Assignment: Every record must be retyped exactly as it reads.

..............................

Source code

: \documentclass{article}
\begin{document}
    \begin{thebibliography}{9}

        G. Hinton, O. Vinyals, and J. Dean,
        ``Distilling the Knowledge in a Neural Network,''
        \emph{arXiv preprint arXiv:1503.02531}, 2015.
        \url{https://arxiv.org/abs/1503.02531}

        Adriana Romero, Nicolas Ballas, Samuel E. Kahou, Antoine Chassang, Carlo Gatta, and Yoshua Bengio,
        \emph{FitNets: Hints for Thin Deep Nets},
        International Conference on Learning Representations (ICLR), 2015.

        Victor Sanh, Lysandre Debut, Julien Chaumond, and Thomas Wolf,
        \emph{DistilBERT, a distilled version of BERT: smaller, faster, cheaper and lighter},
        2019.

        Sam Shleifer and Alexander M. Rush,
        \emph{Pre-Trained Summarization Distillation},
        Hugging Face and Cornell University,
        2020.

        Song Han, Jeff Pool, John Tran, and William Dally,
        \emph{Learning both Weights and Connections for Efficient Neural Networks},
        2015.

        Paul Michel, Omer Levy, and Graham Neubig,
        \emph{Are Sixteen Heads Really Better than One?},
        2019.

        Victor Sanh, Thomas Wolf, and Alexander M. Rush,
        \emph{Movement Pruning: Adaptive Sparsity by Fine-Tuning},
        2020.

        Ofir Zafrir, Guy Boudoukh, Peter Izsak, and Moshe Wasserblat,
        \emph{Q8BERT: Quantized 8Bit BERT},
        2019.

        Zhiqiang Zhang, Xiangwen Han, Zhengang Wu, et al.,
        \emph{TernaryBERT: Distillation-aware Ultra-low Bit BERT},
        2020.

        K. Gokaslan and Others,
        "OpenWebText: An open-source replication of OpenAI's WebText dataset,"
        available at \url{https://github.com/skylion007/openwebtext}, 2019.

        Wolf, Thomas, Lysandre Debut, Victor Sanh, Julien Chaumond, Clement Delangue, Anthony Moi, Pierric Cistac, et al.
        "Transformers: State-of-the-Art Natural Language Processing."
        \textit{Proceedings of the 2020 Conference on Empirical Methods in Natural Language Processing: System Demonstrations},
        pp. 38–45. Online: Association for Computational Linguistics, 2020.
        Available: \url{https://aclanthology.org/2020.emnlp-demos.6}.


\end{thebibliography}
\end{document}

..............................

Solution to the exercise:
Source code

: \documentclass{article}
\begin{document}
    \begin{thebibliography}{9}

        G. Hinton, O. Vinyals, and J. Dean,
        ``Distilling the Knowledge in a Neural Network,''
        \emph{arXiv preprint arXiv:1503.02531}, 2015.
        \url{https://arxiv.org/abs/1503.02531}

        Adriana Romero, Nicolas Ballas, Samuel E. Kahou, Antoine Chassang, Carlo Gatta, and Yoshua Bengio,
        \emph{FitNets: Hints for Thin Deep Nets},
        International Conference on Learning Representations (ICLR), 2015.

        Victor Sanh, Lysandre Debut, Julien Chaumond, and Thomas Wolf,
        \emph{DistilBERT, a distilled version of BERT: smaller, faster, cheaper and lighter},
        2019.

        Sam Shleifer and Alexander M. Rush,
        \emph{Pre-Trained Summarization Distillation},
        Hugging Face and Cornell University,
        2020.

        Song Han, Jeff Pool, John Tran, and William Dally,
        \emph{Learning both Weights and Connections for Efficient Neural Networks},
        2015.

        Paul Michel, Omer Levy, and Graham Neubig,
        \emph{Are Sixteen Heads Really Better than One?},
        2019.

        Victor Sanh, Thomas Wolf, and Alexander M. Rush,
        \emph{Movement Pruning: Adaptive Sparsity by Fine-Tuning},
        2020.

        Ofir Zafrir, Guy Boudoukh, Peter Izsak, and Moshe Wasserblat,
        \emph{Q8BERT: Quantized 8Bit BERT},
        2019.

        Zhiqiang Zhang, Xiangwen Han, Zhengang Wu, et al.,
        \emph{TernaryBERT: Distillation-aware Ultra-low Bit BERT},
        2020.

        K. Gokaslan and Others,
        "OpenWebText: An open-source replication of OpenAI's WebText dataset,"
        available at \url{https://github.com/skylion007/openwebtext}, 2019.

        Wolf, Thomas, Lysandre Debut, Victor Sanh, Julien Chaumond, Clement Delangue, Anthony Moi, Pierric Cistac, et al.
        "Transformers: State-of-the-Art Natural Language Processing."
        \textit{Proceedings of the 2020 Conference on Empirical Methods in Natural Language Processing: System Demonstrations},
        pp. 38–45. Online: Association for Computational Linguistics, 2020.
        Available: \url{https://aclanthology.org/2020.emnlp-demos.6}.


\end{thebibliography}
\end{document}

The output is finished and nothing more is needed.